An important part of medical education involves learning the vocabulary of the field. Think about how many new words you learned during Gross Anatomy alone! Medical vocabulary involves precise meanings for various words, and patients often don’t use them. How many times have we heard a patient say they have “heart pain” instead of chest pain and”kidney pain” instead of flank pain. Stomach and abdomen are interchangeable to many patients but to a doctor, they each have a precise meaning. That’s not even discussing the patients with fireballs in the eucharist, blood clogs, vomicking, and dryalysis.

The terminology in the financial world also has precise meanings, and if you want to understand how the financial world really works, it’s worthwhile learning them. Not only will it help you understand what is going on, but it will make you look smarter and hopefully you will be taken advantage of less. Let’s start with my pet peeve.

Rollover

Besides a command you give your dog, many doctors use the word rollover to describe any time money moves from one place to another. “I rolled over my traditional IRA to a Roth IRA” or “I rolled over my 401(k) to Fidelity.”  However, a rollover has a very specific definition. A rollover is when a financial institution sends you a check from a qualified account, like an IRA or 401(k), and within 60 days you deposit that money into another qualified account at a different institution. Starting this year, you can only do one rollover per year. This law is to curb abuses where some people were constantly doing rollovers from one account to another, essentially enjoying the tax-free use of their money for whatever they wanted. However, rollovers are actually pretty rare. I move money around all the time, but I’ve never actually done a rollover. I generally do transfers, and you should too.

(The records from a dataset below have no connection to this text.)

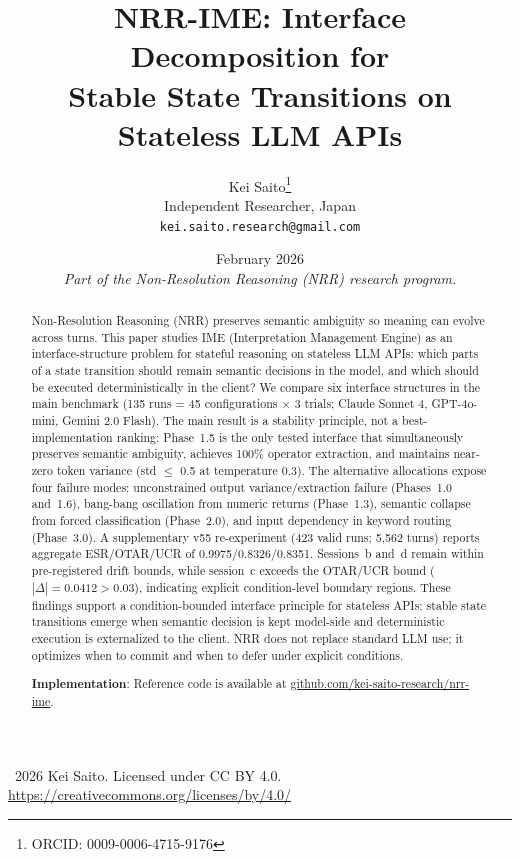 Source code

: \documentclass[11pt,a4paper]{article}
\title{\textbf{NRR-IME: Interface Decomposition for\\Stable State Transitions on Stateless LLM APIs}}
\author{
  Kei Saito\thanks{ORCID: 0009-0006-4715-9176} \\
  Independent Researcher, Japan \\
  \texttt{kei.saito.research@gmail.com}
}
\date{February 2026 \\[0.5em]
\textit{Part of the Non-Resolution Reasoning (NRR) research program.}}
\begin{document}
\maketitle

\begin{center}
\textcopyright\ 2026 Kei Saito.
Licensed under CC BY 4.0.\\
\url{https://creativecommons.org/licenses/by/4.0/}
\end{center}

\begin{abstract}
Non-Resolution Reasoning (NRR) preserves semantic ambiguity so meaning can evolve
across turns. This paper studies IME (Interpretation Management Engine) as an
interface-structure problem for stateful reasoning on stateless LLM APIs: which
parts of a state transition should remain semantic decisions in the model, and
which should be executed deterministically in the client? We compare six
interface structures in the main benchmark (135 runs = 45 configurations
$\times$ 3 trials; Claude Sonnet 4, GPT-4o-mini, Gemini 2.0 Flash). The main
result is a stability principle, not a best-implementation ranking: Phase~1.5
is the only tested interface that simultaneously preserves semantic ambiguity,
achieves 100\% operator extraction, and maintains near-zero token variance (std
$\leq$ 0.5 at temperature 0.3). The alternative allocations expose four
failure modes: unconstrained output variance/extraction failure (Phases~1.0
and~1.6), bang-bang oscillation from numeric returns (Phase~1.3), semantic
collapse from forced classification (Phase~2.0), and input dependency in keyword
routing (Phase~3.0). A supplementary v55 re-experiment (423 valid runs; 5{,}562
turns) reports aggregate ESR/OTAR/UCR of 0.9975/0.8326/0.8351. Sessions~b and~d
remain within pre-registered drift bounds, while session~c exceeds the OTAR/UCR
bound ($|\Delta|=0.0412 > 0.03$), indicating explicit condition-level boundary
regions. These findings support a condition-bounded interface principle for
stateless APIs: stable state transitions emerge when semantic decision is kept
model-side and deterministic execution is externalized to the client. NRR does
not replace standard LLM use; it optimizes when to commit and when to defer
under explicit conditions.

\textbf{Implementation}: Reference code is available at
\href{https://github.com/kei-saito-research/nrr-ime}{github.com/kei-saito-research/nrr-ime}.
\end{abstract}
\end{document}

[Update 11/5/2015- I got hammered by readers in the comments section on this one. It turns out even the IRS uses rollover to describe any kind of transfer, whether you take possession of the money or not. It turns out my pet peeve wasn’t even real after all. How embarrassing!]

Parenting success is when your 6 year old and your 8 year old volunteer to change the newborn's diaper

Parenting success is when your 6 year old and your 8 year old volunteer to change the newborn’s diaper

Transfer

A transfer is when the financial institution that has custody of your IRA transfers that money into an IRA at another financial institution without you ever getting your greedy paws on it. You can do as many of these as you want in any given year. The main downsides are that the paperwork takes a few minutes of your time, financial institutions tend to screw up transfers from time to time, and your money may be out of the market for a week or two, which obviously can be either bad or good, but since the market generally rises, is usually bad.

Conversion

A conversion is a special kind of transfer (or rollover) where you move money from a traditional IRA or 401(k) into a Roth IRA or Roth 401(k). This is a taxable event (although the tax bill may be zero, as with a Backdoor Roth IRA.)

Recharacterization

A recharacterization is what you do when you realize you really didn’t want to contribute or convert to a Roth IRA but instead wanted to contribute to a traditional IRA, or not do a Roth conversion. One common reason to do a recharacterization is when you end up making more than the Roth IRA contribution limit but made a direct (instead of a backdoor) Roth IRA contribution. You have to recharacterize the contribution to a traditional IRA contribution. Some people also do recharacterizations if the market moves against them. For example, if you converted a $5000 IRA to a Roth IRA and invested it in the market, then the market dropped 20%, you could recharacterize the conversion. Then, after 30 days or the next calendar year after the conversion, whichever is later, you could reconvert it. That could save you hundreds of dollars in taxes due on that conversion, since the second conversion is only $4000 instead of $5000.

Contribution

You don’t deposit money into retirement accounts, you “contribute” it.

Distribution

You don’t withdraw money from retirement accounts, you “take a distribution.”

There are dozens of other financial terms that are worthwhile to learn. Such as the difference between a fee-only and a fee-based adviser. (You pay both fees and commissions to a fee-based adviser.) 12B-1 fees, B shares, emerging markets, index funds, factors, spreads, wash sales, collars, commodities, MLPs….the list goes on and on. Learning all these terms is part of your Continuing Financial Education. The more familiar you are with the precise meanings of the vocabulary of the financial world, the less likely you are to make mistakes and to be taken advantage of.